Rather than a standard flat tray, the cantina had tiered display stands made of a thick metal wire frame, not that different from the kind that might hold different pies on display at an old fashioned diner or be ushered around a fancy party laden with cupcakes and finger foods.
At over a foot high with a looped handle protruding from the top, each rack could hold up to five separate plates. As he looked around the cantina, Aaron saw that two plates seemed to be the minimum load and most drakus had opted for more. Despite their own abundance of food, he and the delvers chewed through lunch in barely an hour.

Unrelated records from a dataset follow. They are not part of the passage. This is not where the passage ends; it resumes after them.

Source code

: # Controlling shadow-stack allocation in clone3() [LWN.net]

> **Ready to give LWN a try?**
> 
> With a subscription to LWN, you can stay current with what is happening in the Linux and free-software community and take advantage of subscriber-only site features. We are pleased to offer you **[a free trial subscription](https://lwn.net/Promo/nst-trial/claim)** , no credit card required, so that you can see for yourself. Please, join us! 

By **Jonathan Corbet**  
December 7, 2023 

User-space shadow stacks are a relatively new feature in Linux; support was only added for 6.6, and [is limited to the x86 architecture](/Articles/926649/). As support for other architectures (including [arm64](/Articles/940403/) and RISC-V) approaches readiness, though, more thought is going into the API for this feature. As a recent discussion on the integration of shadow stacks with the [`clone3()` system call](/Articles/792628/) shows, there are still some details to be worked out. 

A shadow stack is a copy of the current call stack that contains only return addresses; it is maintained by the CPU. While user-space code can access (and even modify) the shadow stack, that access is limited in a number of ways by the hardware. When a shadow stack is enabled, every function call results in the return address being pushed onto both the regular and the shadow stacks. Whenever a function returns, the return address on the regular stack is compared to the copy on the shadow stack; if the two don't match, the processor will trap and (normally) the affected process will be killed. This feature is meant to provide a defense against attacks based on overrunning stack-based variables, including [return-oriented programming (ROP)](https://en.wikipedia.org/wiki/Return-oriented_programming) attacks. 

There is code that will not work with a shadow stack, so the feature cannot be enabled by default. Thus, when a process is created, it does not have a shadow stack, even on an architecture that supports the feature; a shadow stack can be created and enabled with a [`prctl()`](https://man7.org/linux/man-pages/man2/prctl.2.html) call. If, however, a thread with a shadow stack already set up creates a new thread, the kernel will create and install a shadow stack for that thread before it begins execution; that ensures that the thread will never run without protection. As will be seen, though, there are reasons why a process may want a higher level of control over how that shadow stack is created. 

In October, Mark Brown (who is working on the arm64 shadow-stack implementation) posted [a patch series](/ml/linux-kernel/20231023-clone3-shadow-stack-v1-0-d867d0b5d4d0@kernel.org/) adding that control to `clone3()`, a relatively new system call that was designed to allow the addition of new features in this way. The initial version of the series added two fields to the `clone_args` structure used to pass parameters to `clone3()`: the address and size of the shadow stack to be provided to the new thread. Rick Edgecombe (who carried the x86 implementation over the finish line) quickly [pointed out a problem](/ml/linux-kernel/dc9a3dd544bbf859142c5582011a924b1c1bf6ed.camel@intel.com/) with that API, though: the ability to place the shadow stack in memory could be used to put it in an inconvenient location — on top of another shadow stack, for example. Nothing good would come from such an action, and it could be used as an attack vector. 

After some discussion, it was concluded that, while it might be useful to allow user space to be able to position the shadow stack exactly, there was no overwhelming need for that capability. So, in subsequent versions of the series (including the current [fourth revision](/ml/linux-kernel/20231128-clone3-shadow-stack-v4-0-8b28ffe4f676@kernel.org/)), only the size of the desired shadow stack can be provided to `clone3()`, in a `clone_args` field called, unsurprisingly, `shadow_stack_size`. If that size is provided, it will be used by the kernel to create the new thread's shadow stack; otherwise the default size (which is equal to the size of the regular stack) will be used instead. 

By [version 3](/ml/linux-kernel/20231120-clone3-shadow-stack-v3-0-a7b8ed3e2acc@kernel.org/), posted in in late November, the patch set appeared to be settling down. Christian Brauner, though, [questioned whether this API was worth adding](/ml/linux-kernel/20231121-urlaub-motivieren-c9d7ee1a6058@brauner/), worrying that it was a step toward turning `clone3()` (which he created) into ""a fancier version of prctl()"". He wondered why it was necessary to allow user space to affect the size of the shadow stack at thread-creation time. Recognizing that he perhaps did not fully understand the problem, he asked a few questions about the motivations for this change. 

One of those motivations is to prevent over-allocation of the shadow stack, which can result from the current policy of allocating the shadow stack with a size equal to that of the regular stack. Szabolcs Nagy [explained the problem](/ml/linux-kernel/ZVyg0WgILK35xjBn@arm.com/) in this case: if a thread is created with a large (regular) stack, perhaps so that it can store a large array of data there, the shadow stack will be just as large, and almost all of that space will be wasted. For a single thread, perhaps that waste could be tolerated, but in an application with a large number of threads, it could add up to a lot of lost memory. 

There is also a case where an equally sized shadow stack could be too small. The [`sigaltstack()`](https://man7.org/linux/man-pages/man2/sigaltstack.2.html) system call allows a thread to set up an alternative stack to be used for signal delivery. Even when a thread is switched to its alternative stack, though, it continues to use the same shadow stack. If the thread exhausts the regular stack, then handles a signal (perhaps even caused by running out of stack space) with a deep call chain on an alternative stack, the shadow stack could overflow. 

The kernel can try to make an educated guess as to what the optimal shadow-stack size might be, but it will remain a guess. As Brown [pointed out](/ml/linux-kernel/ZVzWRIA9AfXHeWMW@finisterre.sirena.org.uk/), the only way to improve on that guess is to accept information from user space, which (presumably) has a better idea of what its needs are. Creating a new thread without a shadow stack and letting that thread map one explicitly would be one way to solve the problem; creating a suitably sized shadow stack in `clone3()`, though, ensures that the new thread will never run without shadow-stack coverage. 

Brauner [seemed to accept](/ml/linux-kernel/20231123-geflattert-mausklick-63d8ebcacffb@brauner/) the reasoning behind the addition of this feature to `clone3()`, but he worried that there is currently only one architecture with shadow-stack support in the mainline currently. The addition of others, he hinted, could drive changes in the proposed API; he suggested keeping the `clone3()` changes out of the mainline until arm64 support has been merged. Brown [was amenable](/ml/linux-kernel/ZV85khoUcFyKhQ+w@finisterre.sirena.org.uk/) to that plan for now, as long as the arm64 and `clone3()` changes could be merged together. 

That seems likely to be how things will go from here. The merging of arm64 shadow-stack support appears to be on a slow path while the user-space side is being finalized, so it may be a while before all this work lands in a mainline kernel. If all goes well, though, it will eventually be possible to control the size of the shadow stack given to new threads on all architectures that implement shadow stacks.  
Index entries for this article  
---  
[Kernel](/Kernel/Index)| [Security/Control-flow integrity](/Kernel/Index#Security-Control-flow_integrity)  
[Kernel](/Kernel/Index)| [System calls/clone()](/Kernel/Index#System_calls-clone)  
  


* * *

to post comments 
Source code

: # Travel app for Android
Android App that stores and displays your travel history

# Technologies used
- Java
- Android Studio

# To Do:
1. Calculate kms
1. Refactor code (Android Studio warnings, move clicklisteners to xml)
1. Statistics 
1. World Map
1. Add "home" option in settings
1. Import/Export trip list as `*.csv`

Over the course of the meal, Aaron got them talking about their favorite experiences with tabletop role playing games. After Kiara’s revelation about her patented potato math with bags of holding and Albert’s intent to talk the other delvers into a treadmill-powered game for the sake of mischief, Aaron wanted to see if he couldn’t angle for them to start up a game with him.
Barrett might not approve of getting too friendly with the rank and file, but so what? Aaron had mostly cut himself off from his friends more than a year ago and it had been even longer since he’d shaken the clicky math stones and learned what fate had in store for his paper avatar.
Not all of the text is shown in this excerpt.